= What the exercise asks =
Your answer should be the lines of the material that include the word "waka".
++++ Entries provided ++++
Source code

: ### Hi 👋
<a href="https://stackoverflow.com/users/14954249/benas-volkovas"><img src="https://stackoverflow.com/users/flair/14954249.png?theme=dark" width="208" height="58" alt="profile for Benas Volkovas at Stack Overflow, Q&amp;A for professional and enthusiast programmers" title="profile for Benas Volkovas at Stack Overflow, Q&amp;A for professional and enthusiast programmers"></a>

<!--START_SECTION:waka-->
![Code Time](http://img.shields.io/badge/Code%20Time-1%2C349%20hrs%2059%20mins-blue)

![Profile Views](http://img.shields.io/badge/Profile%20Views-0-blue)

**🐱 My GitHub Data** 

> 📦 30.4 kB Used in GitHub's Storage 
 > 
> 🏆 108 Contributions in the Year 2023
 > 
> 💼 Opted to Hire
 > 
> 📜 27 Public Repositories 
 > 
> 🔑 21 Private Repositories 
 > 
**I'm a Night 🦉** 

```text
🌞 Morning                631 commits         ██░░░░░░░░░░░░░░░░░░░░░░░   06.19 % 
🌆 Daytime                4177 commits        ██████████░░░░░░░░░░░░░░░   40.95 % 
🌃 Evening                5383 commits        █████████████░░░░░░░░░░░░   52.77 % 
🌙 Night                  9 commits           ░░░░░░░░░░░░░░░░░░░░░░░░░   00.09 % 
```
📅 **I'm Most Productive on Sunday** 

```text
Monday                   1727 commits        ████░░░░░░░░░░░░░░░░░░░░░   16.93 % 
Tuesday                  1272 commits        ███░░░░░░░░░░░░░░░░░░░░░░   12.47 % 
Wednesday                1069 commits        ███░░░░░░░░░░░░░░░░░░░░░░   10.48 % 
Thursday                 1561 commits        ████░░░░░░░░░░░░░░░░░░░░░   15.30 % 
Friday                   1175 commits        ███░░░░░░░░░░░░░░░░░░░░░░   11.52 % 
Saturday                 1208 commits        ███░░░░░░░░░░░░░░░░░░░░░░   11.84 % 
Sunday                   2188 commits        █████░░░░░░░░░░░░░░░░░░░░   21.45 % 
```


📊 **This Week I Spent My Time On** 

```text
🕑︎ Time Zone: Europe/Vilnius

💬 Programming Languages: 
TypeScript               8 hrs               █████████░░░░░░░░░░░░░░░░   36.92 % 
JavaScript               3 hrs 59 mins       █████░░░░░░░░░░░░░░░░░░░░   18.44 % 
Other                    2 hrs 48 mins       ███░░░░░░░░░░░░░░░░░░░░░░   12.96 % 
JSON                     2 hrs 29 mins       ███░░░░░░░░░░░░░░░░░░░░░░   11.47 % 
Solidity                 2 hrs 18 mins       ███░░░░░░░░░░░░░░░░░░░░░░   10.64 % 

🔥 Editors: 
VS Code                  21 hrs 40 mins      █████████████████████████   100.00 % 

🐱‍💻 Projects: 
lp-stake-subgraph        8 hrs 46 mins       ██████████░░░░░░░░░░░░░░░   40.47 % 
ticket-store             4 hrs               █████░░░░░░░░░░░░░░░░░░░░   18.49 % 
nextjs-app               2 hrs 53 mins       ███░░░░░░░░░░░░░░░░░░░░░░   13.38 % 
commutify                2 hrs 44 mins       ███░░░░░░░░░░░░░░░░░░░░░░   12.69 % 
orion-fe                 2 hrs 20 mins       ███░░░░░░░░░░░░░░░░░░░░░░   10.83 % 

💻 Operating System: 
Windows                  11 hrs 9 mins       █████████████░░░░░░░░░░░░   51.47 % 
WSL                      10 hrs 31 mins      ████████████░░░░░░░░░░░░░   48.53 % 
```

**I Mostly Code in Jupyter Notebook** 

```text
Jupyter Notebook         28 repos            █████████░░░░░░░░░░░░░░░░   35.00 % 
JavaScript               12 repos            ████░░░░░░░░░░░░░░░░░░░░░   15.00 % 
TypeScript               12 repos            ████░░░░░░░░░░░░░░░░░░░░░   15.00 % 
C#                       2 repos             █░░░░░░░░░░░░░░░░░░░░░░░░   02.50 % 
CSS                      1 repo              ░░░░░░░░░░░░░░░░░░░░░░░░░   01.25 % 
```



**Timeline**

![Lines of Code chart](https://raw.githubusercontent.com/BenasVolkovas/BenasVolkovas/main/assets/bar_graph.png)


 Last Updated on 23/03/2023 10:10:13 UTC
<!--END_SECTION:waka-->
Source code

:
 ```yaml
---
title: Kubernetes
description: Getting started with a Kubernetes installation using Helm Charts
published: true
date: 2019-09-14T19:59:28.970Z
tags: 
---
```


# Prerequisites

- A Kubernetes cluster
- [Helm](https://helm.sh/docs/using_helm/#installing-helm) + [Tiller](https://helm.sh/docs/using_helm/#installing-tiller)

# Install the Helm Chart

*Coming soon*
++++
= Task solution =
<!--START_SECTION:waka-->
<!--END_SECTION:waka-->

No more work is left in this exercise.